Measuring text in videos, or how sharp is a chiseled jawline

By Aaron Foote ’24

This post describes the project I did last summer as part of the QAC Summer Apprenticeship. The project was done in support of the work of the Wesleyan Media Project and the DeltaLab. I developed a method for efficiently extracting text from videos and, in the process, got some insights on how sharp human faces are when examined by computer vision algorithms.

Like many other areas around us, social media, and political advertising on social media, have turned big-data in recent years. Advertising on social media allows candidates to reach a potential group of voters that may be otherwise difficult to reach. With online ads costing much less than TV ads, it is much easier to advertise online, and there has been an explosion in the number of ads and the volume of content. This explosion is due in part to the growth of social media itself. In 2008, Facebook reached 100 million users and Snapchat did not even exist. As of September 2021, there were 1.9 billion daily active users of Facebook (Dean) and 306 million daily active users on Snapchat (Iqbal). For any candidate hoping to have their message heard, advertising on social media is a must. 

Wesleyan Media Project (WMP) tracks political campaigns and their advertising, both on TV and online. This involves knowing how much money was spent, and, ideally, on which issues/topics it was spent.

My project focused on working with screen text in video ads. Text appears in videos in two forms: there is speech, which can be transcribed using off-the-shelf tools like Automatic Speech Recognition (ASR), and there is text on screen. Sometimes the audio and the screen text are different, and sometimes an ad has no spoken words at all. There are off-the-shelf tools that can help, but it costs money to use them. For example, Google has a Video Intelligence API that will return screen text from a video, but its use costs 15 cents per minute of video. There is also an option of running optical character recognition (OCR) on every frame from a video, but that will produce noisy results, because in videos with animated text the same text string appears multiple times. So, my goal was to come up with a method that will extract text from videos with as little noisy data as possible. 

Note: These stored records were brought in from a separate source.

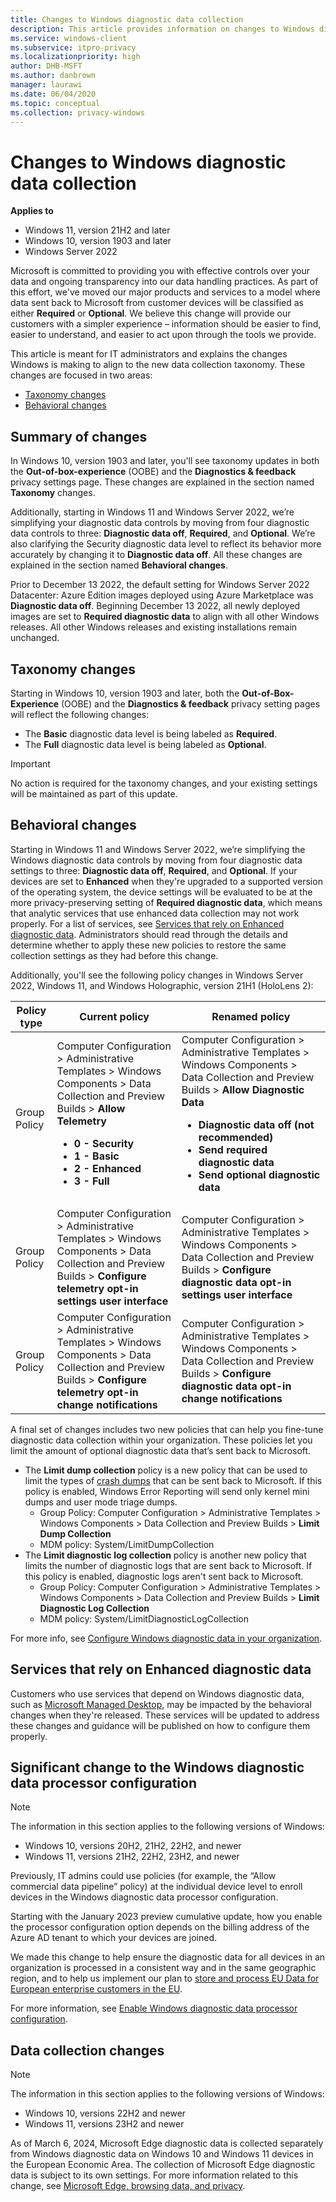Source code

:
```yaml
---
title: Changes to Windows diagnostic data collection
description: This article provides information on changes to Windows diagnostic data collection Windows 10 and Windows 11.
ms.service: windows-client
ms.subservice: itpro-privacy
ms.localizationpriority: high
author: DHB-MSFT
ms.author: danbrown
manager: laurawi
ms.date: 06/04/2020
ms.topic: conceptual
ms.collection: privacy-windows
---
```


# Changes to Windows diagnostic data collection

**Applies to**
- Windows 11, version 21H2 and later
- Windows 10, version 1903 and later
- Windows Server 2022

Microsoft is committed to providing you with effective controls over your data and ongoing transparency into our data handling practices. As part of this effort, we've moved our major products and services to a model where data sent back to Microsoft from customer devices will be classified as either **Required** or **Optional**. We believe this change will provide our customers with a simpler experience – information should be easier to find, easier to understand, and easier to act upon through the tools we provide.

This article is meant for IT administrators and explains the changes Windows is making to align to the new data collection taxonomy. These changes are focused in two areas:

- [Taxonomy changes](#taxonomy-changes)
- [Behavioral changes](#behavioral-changes)

## Summary of changes

In Windows 10, version 1903 and later, you'll see taxonomy updates in both the **Out-of-box-experience** (OOBE) and the **Diagnostics & feedback** privacy settings page. These changes are explained in the section named **Taxonomy** changes.

Additionally, starting in Windows 11 and Windows Server 2022, we’re simplifying your diagnostic data controls by moving from four diagnostic data controls to three: **Diagnostic data off**, **Required**, and **Optional**. We’re also clarifying the Security diagnostic data level to reflect its behavior more accurately by changing it to **Diagnostic data off**. All these changes are explained in the section named **Behavioral changes**.

Prior to December 13 2022, the default setting for Windows Server 2022 Datacenter: Azure Edition images deployed using Azure Marketplace was **Diagnostic data off**. Beginning December 13 2022, all newly deployed images are set to **Required diagnostic data** to align with all other Windows releases. All other Windows releases and existing installations remain unchanged.

## Taxonomy changes

Starting in Windows 10, version 1903 and later, both the **Out-of-Box-Experience** (OOBE) and the **Diagnostics & feedback** privacy setting pages will reflect the following changes:

- The **Basic** diagnostic data level is being labeled as **Required**.
- The **Full** diagnostic data level is being labeled as **Optional**.

> [!IMPORTANT]
> No action is required for the taxonomy changes, and your existing settings will be maintained as part of this update.

## Behavioral changes

Starting in Windows 11 and Windows Server 2022, we’re simplifying the Windows diagnostic data controls by moving from four diagnostic data settings to three: **Diagnostic data off**, **Required**, and **Optional**. If your devices are set to **Enhanced** when they're upgraded to a supported version of the operating system, the device settings will be evaluated to be at the more privacy-preserving setting of **Required diagnostic data**, which means that analytic services that use enhanced data collection may not work properly. For a list of services, see [Services that rely on Enhanced diagnostic data](#services-that-rely-on-enhanced-diagnostic-data). Administrators should read through the details and determine whether to apply these new policies to restore the same collection settings as they had before this change.

Additionally, you'll see the following policy changes in Windows Server 2022, Windows 11, and Windows Holographic, version 21H1 (HoloLens 2):

| Policy type | Current policy | Renamed policy |
| --- | --- | --- |
| Group Policy | Computer Configuration > Administrative Templates > Windows Components > Data Collection and Preview Builds > **Allow Telemetry**<ul><li>**0 - Security** <br /></li><li>**1 - Basic**<br /></li><li>**2 - Enhanced**<br /></li><li>**3 - Full**<br /></li></ul>| Computer Configuration > Administrative Templates > Windows Components > Data Collection and Preview Builds > **Allow Diagnostic Data**<ul><li>**Diagnostic data off (not recommended)** <br /></li><li>**Send required diagnostic data**<br /></li><li>**Send optional diagnostic data**<br /></li></ul> |
| Group Policy |Computer Configuration > Administrative Templates > Windows Components > Data Collection and Preview Builds > **Configure telemetry opt-in settings user interface**| Computer Configuration > Administrative Templates > Windows Components > Data Collection and Preview Builds > **Configure diagnostic data opt-in settings user interface** |
| Group Policy |Computer Configuration > Administrative Templates > Windows Components > Data Collection and Preview Builds > **Configure telemetry opt-in change notifications**| Computer Configuration > Administrative Templates > Windows Components > Data Collection and Preview Builds > **Configure diagnostic data opt-in change notifications** |

A final set of changes includes two new policies that can help you fine-tune diagnostic data collection within your organization. These policies let you limit the amount of optional diagnostic data that’s sent back to Microsoft.

- The **Limit dump collection** policy is a new policy that can be used to limit the types of [crash dumps](/windows/win32/dxtecharts/crash-dump-analysis) that can be sent back to Microsoft. If this policy is enabled, Windows Error Reporting will send only kernel mini dumps and user mode triage dumps.
  - Group Policy: Computer Configuration > Administrative Templates > Windows Components > Data Collection and Preview Builds > **Limit Dump Collection**
  - MDM policy: System/LimitDumpCollection 
- The **Limit diagnostic log collection** policy is another new policy that limits the number of diagnostic logs that are sent back to Microsoft. If this policy is enabled, diagnostic logs aren't sent back to Microsoft.
  - Group Policy: Computer Configuration > Administrative Templates > Windows Components > Data Collection and Preview Builds > **Limit Diagnostic Log Collection**
  - MDM policy: System/LimitDiagnosticLogCollection

For more info, see [Configure Windows diagnostic data in your organization](configure-windows-diagnostic-data-in-your-organization.md).

## Services that rely on Enhanced diagnostic data

Customers who use services that depend on Windows diagnostic data, such as [Microsoft Managed Desktop](/microsoft-365/managed-desktop/service-description/device-policies#windows-diagnostic-data), may be impacted by the behavioral changes when they're released. These services will be updated to address these changes and guidance will be published on how to configure them properly.

## Significant change to the Windows diagnostic data processor configuration

> [!NOTE]
> The information in this section applies to the following versions of Windows:
> - Windows 10, versions 20H2, 21H2, 22H2, and newer
> - Windows 11, versions 21H2, 22H2, 23H2, and newer

Previously, IT admins could use policies (for example, the “Allow commercial data pipeline” policy) at the individual device level to enroll devices in the Windows diagnostic data processor configuration.

Starting with the January 2023 preview cumulative update, how you enable the processor configuration option depends on the billing address of the Azure AD tenant to which your devices are joined.

We made this change to help ensure the diagnostic data for all devices in an organization is processed in a consistent way and in the same geographic region, and to help us implement our plan to [store and process EU Data for European enterprise customers in the EU](/privacy/eudb/eu-data-boundary-learn).

For more information, see [Enable Windows diagnostic data processor configuration](configure-windows-diagnostic-data-in-your-organization.md#enable-windows-diagnostic-data-processor-configuration).

## Data collection changes

> [!NOTE]
> The information in this section applies to the following versions of Windows:
> - Windows 10, versions 22H2 and newer
> - Windows 11, versions 23H2 and newer

As of March 6, 2024, Microsoft Edge diagnostic data is collected separately from Windows diagnostic data on Windows 10 and Windows 11 devices in the European Economic Area. The collection of Microsoft Edge diagnostic data is subject to its own settings. For more information related to this change, see [Microsoft Edge, browsing data, and privacy](https://support.microsoft.com/windows/bb8174ba-9d73-dcf2-9b4a-c582b4e640dd).
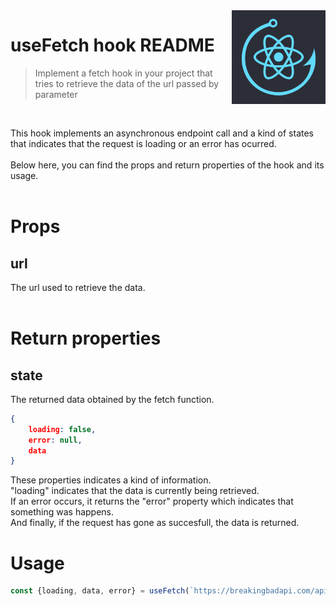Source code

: <img src="../hook.png" align="right" width="150" height="150"/>

# useFetch hook README
> Implement a fetch hook in your project that tries to retrieve the data of the url passed by parameter
<br />

This hook implements an asynchronous endpoint call and a kind of states that indicates that the request is loading or an error has ocurred.
<br/><br/>
Below here, you can find the props and return properties of the hook and its usage.
<br/><br/>

# Props
## url
The url used to retrieve the data.
<br/><br/>
# Return properties
## state
The returned data obtained by the fetch function.
```json
{
    loading: false,
    error: null,
    data
}
```

These properties indicates a kind of information.
<br/>
"loading" indicates that the data is currently being retrieved.
<br/>
If an error occurs, it returns the "error" property which indicates that something was happens.
<br/>
And finally, if the request has gone as succesfull, the data is returned.
<br/>

# Usage
```javascript
const {loading, data, error} = useFetch(`https://breakingbadapi.com/api/quotes/1`);
```
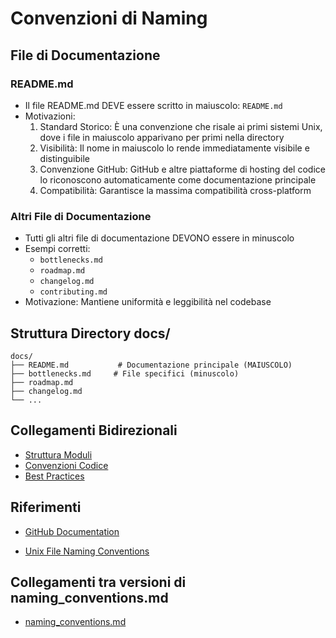 # Convenzioni di Naming

## File di Documentazione

### README.md
- Il file README.md DEVE essere scritto in maiuscolo: `README.md`
- Motivazioni:
  1. Standard Storico: È una convenzione che risale ai primi sistemi Unix, dove i file in maiuscolo apparivano per primi nella directory
  2. Visibilità: Il nome in maiuscolo lo rende immediatamente visibile e distinguibile
  3. Convenzione GitHub: GitHub e altre piattaforme di hosting del codice lo riconoscono automaticamente come documentazione principale
  4. Compatibilità: Garantisce la massima compatibilità cross-platform

### Altri File di Documentazione
- Tutti gli altri file di documentazione DEVONO essere in minuscolo
- Esempi corretti:
  - `bottlenecks.md`
  - `roadmap.md`
  - `changelog.md`
  - `contributing.md`
- Motivazione: Mantiene uniformità e leggibilità nel codebase

## Struttura Directory docs/
```
docs/
├── README.md           # Documentazione principale (MAIUSCOLO)
├── bottlenecks.md     # File specifici (minuscolo)
├── roadmap.md
├── changelog.md
└── ...
```

## Collegamenti Bidirezionali
- [Struttura Moduli](./structure.md)
- [Convenzioni Codice](./code_conventions.md)
- [Best Practices](./best_practices.md)

## Riferimenti
- [GitHub Documentation](https://docs.github.com/en/repositories/managing-your-repository/about-readmes)

- [Unix File Naming Conventions](https://www.ibm.com/docs/en/aix/7.2?topic=files-naming-conventions) 
## Collegamenti tra versioni di naming_conventions.md
* [naming_conventions.md](../../laravel/Modules/Xot/docs/naming_conventions.md)

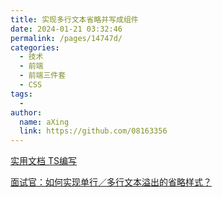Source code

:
 ```yaml
---
title: 实现多行文本省略并写成组件
date: 2024-01-21 03:32:46
permalink: /pages/14747d/
categories:
  - 技术
  - 前端
  - 前端三件套
  - CSS
tags:
  - 
author: 
  name: aXing
  link: https://github.com/08163356
---
```



[实用文档 TS编写](https://vuejsexamples.com/truncating-multiple-lines-text-element-with-vuejs/)



[面试官：如何实现单行／多行文本溢出的省略样式？](https://zhuanlan.zhihu.com/p/97973031)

My approach was to identify key frames and perform OCR on them. Usually, in videos, text either appears in full or is gradually added. The frames where the amount of text is at a maximum are the key frames. Once I found these frames, I could stack them into a single image and submit it to an OCR service. To do that, I needed to determine a metric that could be calculated for each frame. The frames where the metrics had their local maxima would constitute the key frames.

Two metrics were considered: the proportion of the frame covered by text and the number of corners in the frame.

The proportion-of-text approach was ultimately not effective at identifying the key frames. In theory, the screen starts with some amount of text on the screen and is slowly filled up with text as an idea/message is developed. Once the idea is completed or the screen is filled up, the screen would then be wiped so that more text would be added. Tools like Tesseract (or Google’s OCR) can return the bounding box coordinates for blocks of text, and knowing them we can compute the proportion of frame covered by text. By calculating the proportion of each frame that is covered by text and extracting the local maxima frames, all of the text will be extracted because the maximum frame will contain the text of all of the frames leading up to the peak. 

This theory was only correct in some cases, and many times the fluctuations in proportion did not correspond to changes in text on screen. This would happen in two cases: the size of the text changes or the new text occupies a similar region as the previous text.

Animated gif from an ad run by Donald Trump campaign in 2020

Figure 1. Video (animated GIF) from a Facebook ad run by Donald J. Trump page and paid for by MAKE AMERICA GREAT AGAIN COMMITTEE. Facebook ad id 241249350213043 – link

Figure 2. Time series of proportion of text in a video frame, for the video in Fig. 1.

 

Note how “TAKE THE SURVEY” grows in the video above. While the text does not change, the proportion of the text on the screen changes, potentially leading to the incorrect extracting of frames. Beside the video is a graph plotting the proportion of the frame that is covered by text vs. the frame number. From frame 100 until the end of the video, text is no longer being added, but the proportion continues to increase as the size of the text increases. 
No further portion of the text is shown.